Linear Roots¶
- linear_roots(first_constant, second_constant, precision=4)¶
Calculates the roots of a linear function
- Parameters
first_constant (int or float) – Coefficient of the linear term of the original linear function; if zero, it will be converted to a small, non-zero decimal value (e.g., 0.0001)
second_constant (int or float) – Coefficient of the constant term of the original linear function; if zero, it will be converted to a small, non-zero decimal value (e.g., 0.0001)
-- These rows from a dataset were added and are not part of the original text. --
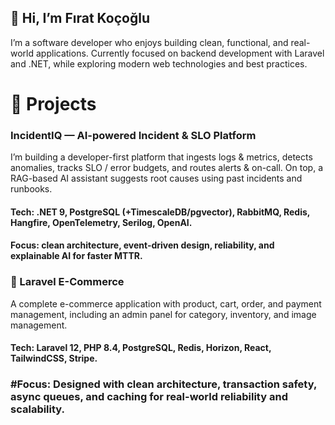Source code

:## 👋 Hi, I’m Fırat Koçoğlu

I’m a software developer who enjoys building clean, functional, and real-world applications.
Currently focused on backend development with Laravel and .NET, while exploring modern web technologies and best practices.

# 🚀 Projects

### IncidentIQ — AI-powered Incident & SLO Platform

I’m building a developer-first platform that ingests logs & metrics, detects anomalies, tracks SLO / error budgets, and routes alerts & on-call. On top, a RAG-based AI assistant suggests root causes using past incidents and runbooks.
#### Tech: .NET 9, PostgreSQL (+TimescaleDB/pgvector), RabbitMQ, Redis, Hangfire, OpenTelemetry, Serilog, OpenAI.
#### Focus: clean architecture, event-driven design, reliability, and explainable AI for faster MTTR.

### 🛒 Laravel E-Commerce

A complete e-commerce application with product, cart, order, and payment management, including an admin panel for category, inventory, and image management.
#### Tech: Laravel 12, PHP 8.4, PostgreSQL, Redis, Horizon, React, TailwindCSS, Stripe.
### #Focus: Designed with clean architecture, transaction safety, async queues, and caching for real-world reliability and scalability.
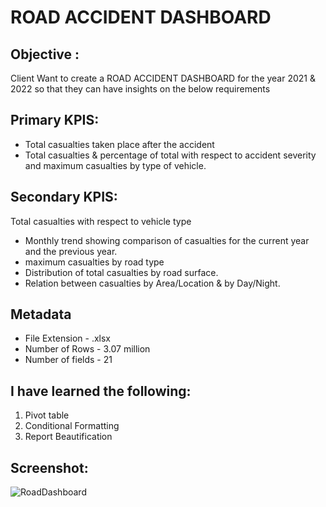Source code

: # ROAD ACCIDENT DASHBOARD

## Objective :
Client Want to create a ROAD ACCIDENT DASHBOARD for the year 2021 & 2022 so that they can have insights on the below requirements

## Primary KPIS:
- Total casualties taken place after the accident
- Total casualties & percentage of total with respect to accident severity and maximum casualties by type of vehicle.

## Secondary KPIS: 
Total casualties with respect to vehicle type
- Monthly trend showing comparison of casualties for the current year and the previous year.
- maximum casualties by road type
- Distribution of total casualties by road surface.
- Relation between casualties by Area/Location & by Day/Night.

## Metadata
- File Extension - .xlsx
- Number of Rows - 3.07 million
- Number of fields - 21

## I have learned the following:
1. Pivot table
2. Conditional Formatting
3. Report Beautification

## Screenshot:
![RoadDashboard](https://github.com/BhargaviPappuru/EXCEL_PROJECT/assets/89293971/99ca7a25-df57-4424-8e04-4bd86ca2079c)



 
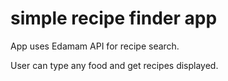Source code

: # simple recipe finder app

App uses Edamam API for recipe search. 

User can type any food and get recipes displayed.
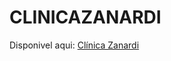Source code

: # CLINICAZANARDI

Disponivel aqui: [Clínica Zanardi](https://githubdogabriel.github.io/CLINICA-ZANARDI/)
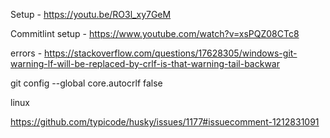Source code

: Setup - https://youtu.be/RO3l_xy7GeM

Commitlint setup - https://www.youtube.com/watch?v=xsPQZ08CTc8

errors - https://stackoverflow.com/questions/17628305/windows-git-warning-lf-will-be-replaced-by-crlf-is-that-warning-tail-backwar

git config --global core.autocrlf false

linux

https://github.com/typicode/husky/issues/1177#issuecomment-1212831091
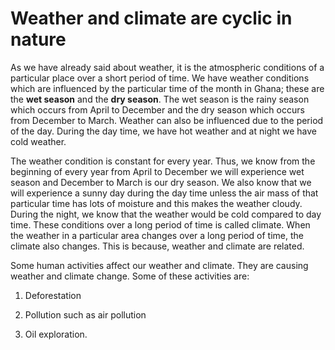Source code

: # Weather and climate are cyclic in nature

As we have already said about weather, it is the atmospheric conditions of a particular place over a short period of time. We have weather conditions which are influenced by the particular time of the month in Ghana; these are the **wet season** and the **dry season**.  The wet season is the rainy season which occurs from April to December and the dry season which occurs from December to March.  Weather can also be influenced due to the period of the day.  During the day time, we have hot weather and at night we have cold weather.

The weather condition is constant for every year.  Thus, we know from the beginning of every year from April to December we will experience wet season and December to March is our dry season.  We also know that we will experience a sunny day during the day time unless the air mass of that particular time has lots of moisture and this makes the weather cloudy.  During the night, we know that the weather would be cold compared to day time.  These conditions over a long period of time is called climate.  When the weather in a particular area changes over a long period of time, the climate also changes.  This is because, weather and climate are related.

Some human activities affect our weather and climate.  They are causing weather and climate change.  Some of these activities are:

1.	Deforestation

2.	Pollution such as air pollution

3.	Oil exploration.
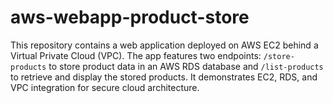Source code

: # aws-webapp-product-store
This repository contains a web application deployed on AWS EC2 behind a Virtual Private Cloud (VPC). The app features two endpoints: `/store-products` to store product data in an AWS RDS database and `/list-products` to retrieve and display the stored products. It demonstrates EC2, RDS, and VPC integration for secure cloud architecture.
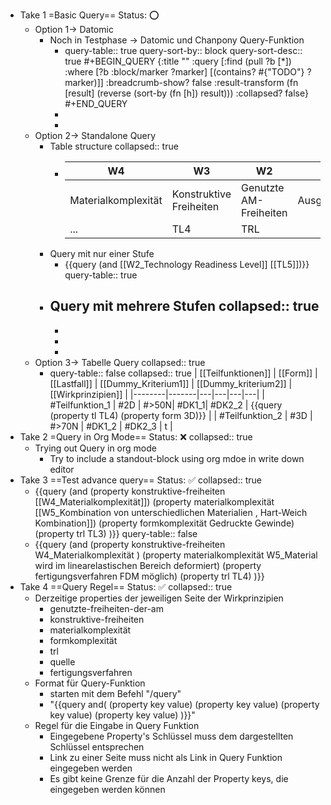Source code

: - Take 1 =Basic Query== Status: ⭕
	- Option 1-> Datomic
		- Noch in Testphase -> Datomic und Chanpony Query-Funktion
			- query-table:: true
			  query-sort-by:: block
			  query-sort-desc:: true
			  #+BEGIN_QUERY
			  {:title ""
			   :query [:find (pull ?b [*])
			           :where [?b :block/marker ?marker]
			          	      [(contains? #{"TODO"} ?marker)]]
			   :breadcrumb-show? false
			   :result-transform (fn [result] (reverse (sort-by (fn [h]) result)))
			   :collapsed? false}
			  #+END_QUERY
			-
			-
	- Option 2-> Standalone Query
		- Table structure
		  collapsed:: true
			- | W4 | W3 | W2 | W1 | 
			  |--------|-------|---|---|
			  | Materialkomplexität | Konstruktive Freiheiten | Genutzte AM-Freiheiten| Ausgleichsbewegung| 
			  | ... | TL4 | TRL |  |
		- Query  mit nur einer Stufe
			- {{query  (and [[W2_Technology Readiness Level]] [[TL5]])}}
			  query-table:: true
		- Query mit mehrere Stufen
		  collapsed:: true
			-
			-
			-
			-
	- Option 3-> Tabelle Query
	  collapsed:: true
		- query-table:: false
		  collapsed:: true
		  | [[Teilfunktionen]] | [[Form]] | [[Lastfall]] | [[Dummy_Kriterium1]] | [[Dummy_kriterium2]] | [[Wirkprinzipien]] |
		  |--------|-------|---|---|---|---|
		  | #Teilfunktion_1 | #2D | #>50N| #DK1_1| #DK2_2 | {{query  (property tl TL4) (property form 3D)}} |
		  | #Teilfunktion_2 | #3D | #>70N | #DK1_2 | #DK2_3 | t |
- Take 2 =Query in Org Mode== Status: ❌
  collapsed:: true
	- Trying out Query in org mode
		- Try to include a standout-block using org mdoe in write down editor
- Take 3 ==Test advance query== Status: ✅
  collapsed:: true
	- {{query (and (property konstruktive-freiheiten [[W4_Materialkomplexität]]) (property materialkomplexität [[W5_Kombination von unterschiedlichen Materialien , Hart-Weich Kombination]]) (property formkomplexität Gedruckte Gewinde) (property trl TL3) )}}
	  query-table:: false
	- {{query (and (property konstruktive-freiheiten W4_Materialkomplexität ) (property materialkomplexität W5_Material wird im linearelastischen Bereich deformiert) (property fertigungsverfahren FDM möglich) (property trl TL4) )}}
- Take 4 ==Query Regel== Status: ✅
  collapsed:: true
	- Derzeitige properties der jeweiligen Seite der Wirkprinzipien
		- genutzte-freiheiten-der-am
		- konstruktive-freiheiten
		- materialkomplexität
		- formkomplexität
		- trl
		- quelle
		- fertigungsverfahren
	- Format für Query-Funktion
		- starten mit dem Befehl "/query"
		- "{{query and( (property key value) (property key value) (property key value) (property key value) )}}"
	- Regel für die Eingabe in Query Funktion
		- Eingegebene Property's Schlüssel muss dem dargestellten Schlüssel entsprechen
		- Link zu einer Seite muss nicht als Link in Query Funktion eingegeben werden
		- Es gibt keine Grenze für die Anzahl der Property keys, die eingegeben werden können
precision (int, default=4) – Maximum number of digits that can appear after the decimal place of the resultant roots
- Raises
TypeError – First two arguments must be integers or floats
ValueError – Last argument must be a positive integer
- Returns
roots – List of the x-coordinates of all of the x-intercepts of the original function
- Return type
list of float
Notes
Standard form of a linear function: \(f(x) = a\cdot{x} + b\)
Linear formula: \(x = -\frac{b}{a}\)
Examples
- Import linear_roots function from regressions library
>>> from regressions.analyses.roots.linear import linear_roots
- Calculate the roots of a linear function with coefficients 2 and 3
>>> roots_first = linear_roots(2, 3) >>> print(roots_first) [-1.5]
- Calculate the roots of a linear function with coefficients -2 and 3
>>> roots_second = linear_roots(-2, 3) >>> print(roots_second) [1.5]
- Calculate the roots of a linear function with all inputs set to 0
>>> roots_zeroes = linear_roots(0, 0) >>> print(roots_zeroes) [-1.0]